AIM OF THE EXERCISE: Only one stretch of the data below is needed. Output the lines from the one with "además de los" up to and including the one with "Para dar a luz", exactly as they stand.

DATASET RECORDS:

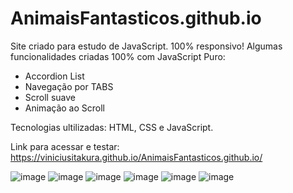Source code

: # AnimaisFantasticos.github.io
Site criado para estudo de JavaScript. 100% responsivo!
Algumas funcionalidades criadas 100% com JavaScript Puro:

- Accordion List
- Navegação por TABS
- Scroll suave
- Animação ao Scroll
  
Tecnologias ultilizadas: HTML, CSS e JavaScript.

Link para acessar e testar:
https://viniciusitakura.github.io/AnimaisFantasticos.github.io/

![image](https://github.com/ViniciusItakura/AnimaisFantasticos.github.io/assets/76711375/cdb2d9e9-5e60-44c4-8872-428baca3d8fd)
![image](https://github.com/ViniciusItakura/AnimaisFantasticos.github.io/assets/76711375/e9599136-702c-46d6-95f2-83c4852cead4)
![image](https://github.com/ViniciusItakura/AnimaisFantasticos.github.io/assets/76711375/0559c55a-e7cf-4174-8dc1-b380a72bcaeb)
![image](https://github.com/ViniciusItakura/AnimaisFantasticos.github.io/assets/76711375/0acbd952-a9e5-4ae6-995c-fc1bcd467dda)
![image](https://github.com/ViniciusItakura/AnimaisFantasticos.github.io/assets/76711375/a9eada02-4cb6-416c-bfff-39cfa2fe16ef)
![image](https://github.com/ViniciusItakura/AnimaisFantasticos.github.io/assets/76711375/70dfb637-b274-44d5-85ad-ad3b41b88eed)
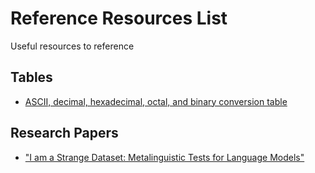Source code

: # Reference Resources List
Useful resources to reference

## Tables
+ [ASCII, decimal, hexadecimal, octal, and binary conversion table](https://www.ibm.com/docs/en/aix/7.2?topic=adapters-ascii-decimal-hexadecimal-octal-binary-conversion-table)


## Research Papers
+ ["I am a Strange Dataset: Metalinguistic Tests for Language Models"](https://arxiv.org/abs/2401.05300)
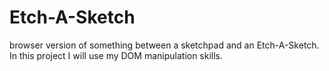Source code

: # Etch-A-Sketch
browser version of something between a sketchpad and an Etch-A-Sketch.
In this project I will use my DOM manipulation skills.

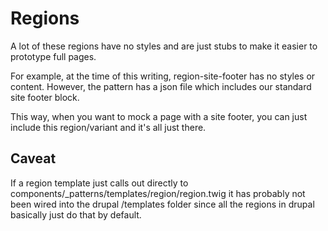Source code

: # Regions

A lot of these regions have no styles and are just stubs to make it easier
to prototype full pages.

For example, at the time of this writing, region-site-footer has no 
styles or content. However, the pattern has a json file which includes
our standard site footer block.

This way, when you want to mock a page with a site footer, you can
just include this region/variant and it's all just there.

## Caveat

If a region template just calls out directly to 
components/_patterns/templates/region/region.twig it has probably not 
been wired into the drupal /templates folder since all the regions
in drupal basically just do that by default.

* * *

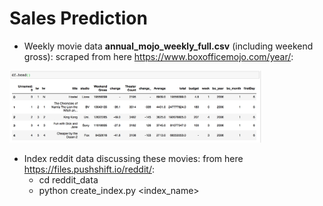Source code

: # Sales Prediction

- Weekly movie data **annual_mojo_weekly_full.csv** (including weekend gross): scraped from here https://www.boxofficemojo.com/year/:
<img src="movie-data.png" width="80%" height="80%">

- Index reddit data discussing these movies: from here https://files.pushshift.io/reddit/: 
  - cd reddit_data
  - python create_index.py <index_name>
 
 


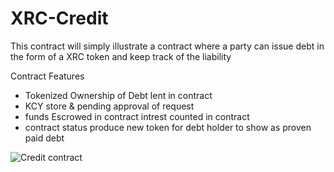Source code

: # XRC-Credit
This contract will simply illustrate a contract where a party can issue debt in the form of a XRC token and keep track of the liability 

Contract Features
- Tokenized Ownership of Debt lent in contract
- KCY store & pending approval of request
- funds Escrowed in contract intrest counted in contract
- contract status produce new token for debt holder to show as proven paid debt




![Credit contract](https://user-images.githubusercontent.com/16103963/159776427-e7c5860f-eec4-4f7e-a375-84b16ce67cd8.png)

...

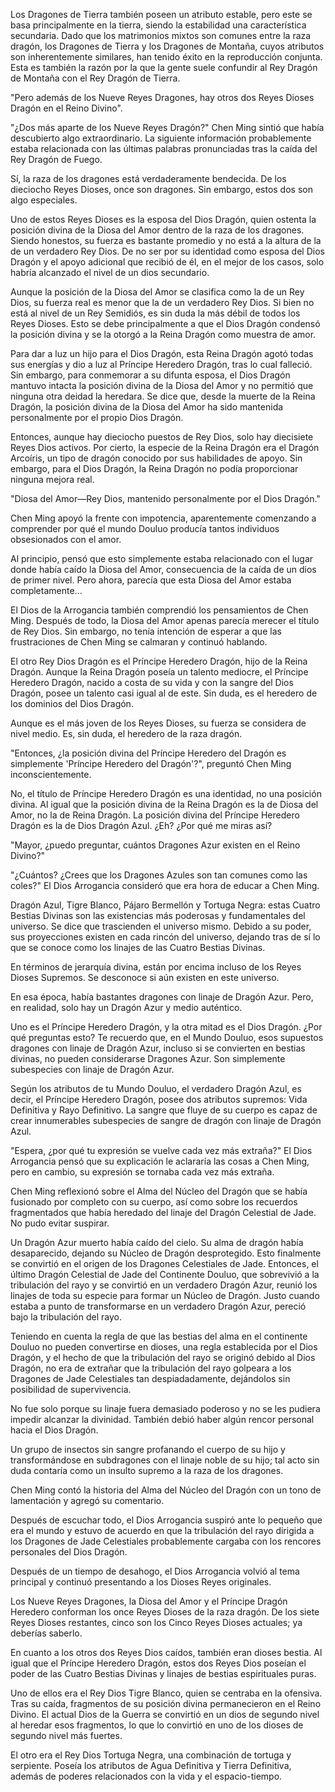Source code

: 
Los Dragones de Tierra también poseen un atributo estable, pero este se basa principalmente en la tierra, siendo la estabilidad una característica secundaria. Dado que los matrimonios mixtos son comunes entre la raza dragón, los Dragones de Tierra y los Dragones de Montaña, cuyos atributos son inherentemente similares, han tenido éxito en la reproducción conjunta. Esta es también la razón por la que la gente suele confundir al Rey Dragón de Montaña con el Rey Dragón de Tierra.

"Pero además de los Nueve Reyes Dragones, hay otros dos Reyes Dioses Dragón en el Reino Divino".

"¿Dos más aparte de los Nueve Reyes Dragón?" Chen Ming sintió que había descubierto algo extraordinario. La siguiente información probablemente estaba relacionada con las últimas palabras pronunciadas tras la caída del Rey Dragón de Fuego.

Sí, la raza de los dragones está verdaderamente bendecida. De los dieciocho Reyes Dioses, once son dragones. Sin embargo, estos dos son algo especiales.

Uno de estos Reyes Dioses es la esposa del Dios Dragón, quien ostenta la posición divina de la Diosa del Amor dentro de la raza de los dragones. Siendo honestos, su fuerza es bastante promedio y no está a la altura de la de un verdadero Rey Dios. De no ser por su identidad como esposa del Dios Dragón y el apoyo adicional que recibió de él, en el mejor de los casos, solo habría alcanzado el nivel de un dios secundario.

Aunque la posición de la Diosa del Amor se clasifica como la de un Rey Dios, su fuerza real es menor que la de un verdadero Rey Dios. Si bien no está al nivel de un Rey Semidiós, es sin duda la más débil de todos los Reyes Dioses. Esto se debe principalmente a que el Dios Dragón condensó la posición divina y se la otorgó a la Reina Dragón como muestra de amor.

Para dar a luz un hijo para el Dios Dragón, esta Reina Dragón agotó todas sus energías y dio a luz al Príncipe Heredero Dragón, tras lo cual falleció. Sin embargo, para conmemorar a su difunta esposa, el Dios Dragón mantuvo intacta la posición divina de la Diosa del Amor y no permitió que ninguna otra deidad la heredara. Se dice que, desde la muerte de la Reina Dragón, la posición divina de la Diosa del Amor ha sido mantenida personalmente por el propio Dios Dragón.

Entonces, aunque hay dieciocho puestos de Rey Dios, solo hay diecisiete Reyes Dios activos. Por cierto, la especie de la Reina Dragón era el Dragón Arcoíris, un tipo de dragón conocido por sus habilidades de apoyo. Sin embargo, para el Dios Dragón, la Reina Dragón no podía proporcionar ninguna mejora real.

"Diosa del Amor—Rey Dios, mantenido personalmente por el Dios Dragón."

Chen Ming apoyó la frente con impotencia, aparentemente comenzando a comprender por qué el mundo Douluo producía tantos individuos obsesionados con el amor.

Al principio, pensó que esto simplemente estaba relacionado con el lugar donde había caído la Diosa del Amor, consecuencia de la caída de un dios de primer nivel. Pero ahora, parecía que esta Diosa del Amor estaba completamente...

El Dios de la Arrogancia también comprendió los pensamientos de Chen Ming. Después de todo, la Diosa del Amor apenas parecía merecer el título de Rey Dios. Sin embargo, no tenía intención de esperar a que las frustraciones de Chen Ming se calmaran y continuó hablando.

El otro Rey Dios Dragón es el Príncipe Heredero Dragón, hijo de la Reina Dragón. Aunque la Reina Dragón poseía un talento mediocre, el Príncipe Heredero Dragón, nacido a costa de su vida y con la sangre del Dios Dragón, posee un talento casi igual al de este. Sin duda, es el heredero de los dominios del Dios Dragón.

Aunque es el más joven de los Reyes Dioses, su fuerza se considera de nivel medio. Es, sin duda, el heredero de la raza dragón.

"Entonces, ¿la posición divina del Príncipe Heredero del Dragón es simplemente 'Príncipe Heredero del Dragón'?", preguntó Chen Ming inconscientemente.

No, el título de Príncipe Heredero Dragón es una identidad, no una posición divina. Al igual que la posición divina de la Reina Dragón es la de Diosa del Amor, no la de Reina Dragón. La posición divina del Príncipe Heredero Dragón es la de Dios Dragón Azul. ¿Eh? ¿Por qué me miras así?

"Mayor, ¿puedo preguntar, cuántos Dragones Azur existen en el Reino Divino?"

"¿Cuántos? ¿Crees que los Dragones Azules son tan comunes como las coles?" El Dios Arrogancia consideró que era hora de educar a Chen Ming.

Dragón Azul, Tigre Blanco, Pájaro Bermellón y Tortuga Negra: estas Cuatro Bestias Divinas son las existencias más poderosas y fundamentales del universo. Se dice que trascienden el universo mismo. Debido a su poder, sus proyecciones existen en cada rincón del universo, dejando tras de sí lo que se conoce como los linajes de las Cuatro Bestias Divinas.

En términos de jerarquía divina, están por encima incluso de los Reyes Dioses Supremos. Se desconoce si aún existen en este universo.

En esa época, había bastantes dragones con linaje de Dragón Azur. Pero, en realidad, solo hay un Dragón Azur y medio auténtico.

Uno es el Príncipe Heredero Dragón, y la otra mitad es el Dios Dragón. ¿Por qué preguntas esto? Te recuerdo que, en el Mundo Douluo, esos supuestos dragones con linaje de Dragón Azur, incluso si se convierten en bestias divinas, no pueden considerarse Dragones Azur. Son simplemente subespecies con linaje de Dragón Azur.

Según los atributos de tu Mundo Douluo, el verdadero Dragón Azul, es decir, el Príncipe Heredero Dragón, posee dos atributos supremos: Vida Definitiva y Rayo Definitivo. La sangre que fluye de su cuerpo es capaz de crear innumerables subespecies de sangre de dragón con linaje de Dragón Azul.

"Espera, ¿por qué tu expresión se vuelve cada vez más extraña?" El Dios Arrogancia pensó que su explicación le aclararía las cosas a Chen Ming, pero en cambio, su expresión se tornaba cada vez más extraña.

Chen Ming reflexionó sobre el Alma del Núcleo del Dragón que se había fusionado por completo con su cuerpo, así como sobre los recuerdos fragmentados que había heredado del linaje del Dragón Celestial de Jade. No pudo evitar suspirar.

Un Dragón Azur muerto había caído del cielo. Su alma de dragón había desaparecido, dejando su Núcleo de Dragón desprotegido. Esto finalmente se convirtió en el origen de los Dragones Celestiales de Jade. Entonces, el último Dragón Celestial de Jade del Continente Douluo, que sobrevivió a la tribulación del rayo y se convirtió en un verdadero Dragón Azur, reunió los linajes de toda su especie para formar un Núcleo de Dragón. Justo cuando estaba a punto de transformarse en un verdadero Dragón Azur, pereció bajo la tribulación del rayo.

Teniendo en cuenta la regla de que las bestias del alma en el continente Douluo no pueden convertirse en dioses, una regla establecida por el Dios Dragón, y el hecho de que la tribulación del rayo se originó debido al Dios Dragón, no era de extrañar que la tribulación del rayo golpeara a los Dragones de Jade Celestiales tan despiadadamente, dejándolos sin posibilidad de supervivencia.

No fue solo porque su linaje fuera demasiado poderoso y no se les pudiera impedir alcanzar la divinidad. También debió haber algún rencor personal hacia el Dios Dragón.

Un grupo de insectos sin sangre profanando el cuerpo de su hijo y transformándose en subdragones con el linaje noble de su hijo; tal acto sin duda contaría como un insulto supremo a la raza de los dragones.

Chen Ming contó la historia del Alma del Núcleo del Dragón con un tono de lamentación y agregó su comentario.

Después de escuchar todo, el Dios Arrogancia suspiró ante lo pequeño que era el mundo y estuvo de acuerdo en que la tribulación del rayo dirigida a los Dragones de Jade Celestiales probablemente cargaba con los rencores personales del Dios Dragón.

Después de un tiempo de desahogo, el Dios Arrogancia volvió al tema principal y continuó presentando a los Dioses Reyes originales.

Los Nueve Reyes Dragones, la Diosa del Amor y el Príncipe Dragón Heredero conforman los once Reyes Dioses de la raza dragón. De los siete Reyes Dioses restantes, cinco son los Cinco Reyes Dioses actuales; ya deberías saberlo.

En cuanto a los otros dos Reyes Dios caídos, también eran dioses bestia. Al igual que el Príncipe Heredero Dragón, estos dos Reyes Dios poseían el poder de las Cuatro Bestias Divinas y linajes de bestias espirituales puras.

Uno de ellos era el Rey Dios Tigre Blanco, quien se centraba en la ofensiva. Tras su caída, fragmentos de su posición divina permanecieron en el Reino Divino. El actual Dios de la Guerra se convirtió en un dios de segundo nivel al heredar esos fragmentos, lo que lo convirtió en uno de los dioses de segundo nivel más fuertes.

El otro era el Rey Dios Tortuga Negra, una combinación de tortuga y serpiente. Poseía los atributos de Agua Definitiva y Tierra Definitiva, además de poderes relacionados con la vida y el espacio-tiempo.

ANSWER FOR THE TASK:
"Pero además de los Nueve Reyes Dragones, hay otros dos Reyes Dioses Dragón en el Reino Divino".

"¿Dos más aparte de los Nueve Reyes Dragón?" Chen Ming sintió que había descubierto algo extraordinario. La siguiente información probablemente estaba relacionada con las últimas palabras pronunciadas tras la caída del Rey Dragón de Fuego.

Sí, la raza de los dragones está verdaderamente bendecida. De los dieciocho Reyes Dioses, once son dragones. Sin embargo, estos dos son algo especiales.

Uno de estos Reyes Dioses es la esposa del Dios Dragón, quien ostenta la posición divina de la Diosa del Amor dentro de la raza de los dragones. Siendo honestos, su fuerza es bastante promedio y no está a la altura de la de un verdadero Rey Dios. De no ser por su identidad como esposa del Dios Dragón y el apoyo adicional que recibió de él, en el mejor de los casos, solo habría alcanzado el nivel de un dios secundario.

Aunque la posición de la Diosa del Amor se clasifica como la de un Rey Dios, su fuerza real es menor que la de un verdadero Rey Dios. Si bien no está al nivel de un Rey Semidiós, es sin duda la más débil de todos los Reyes Dioses. Esto se debe principalmente a que el Dios Dragón condensó la posición divina y se la otorgó a la Reina Dragón como muestra de amor.

Para dar a luz un hijo para el Dios Dragón, esta Reina Dragón agotó todas sus energías y dio a luz al Príncipe Heredero Dragón, tras lo cual falleció. Sin embargo, para conmemorar a su difunta esposa, el Dios Dragón mantuvo intacta la posición divina de la Diosa del Amor y no permitió que ninguna otra deidad la heredara. Se dice que, desde la muerte de la Reina Dragón, la posición divina de la Diosa del Amor ha sido mantenida personalmente por el propio Dios Dragón.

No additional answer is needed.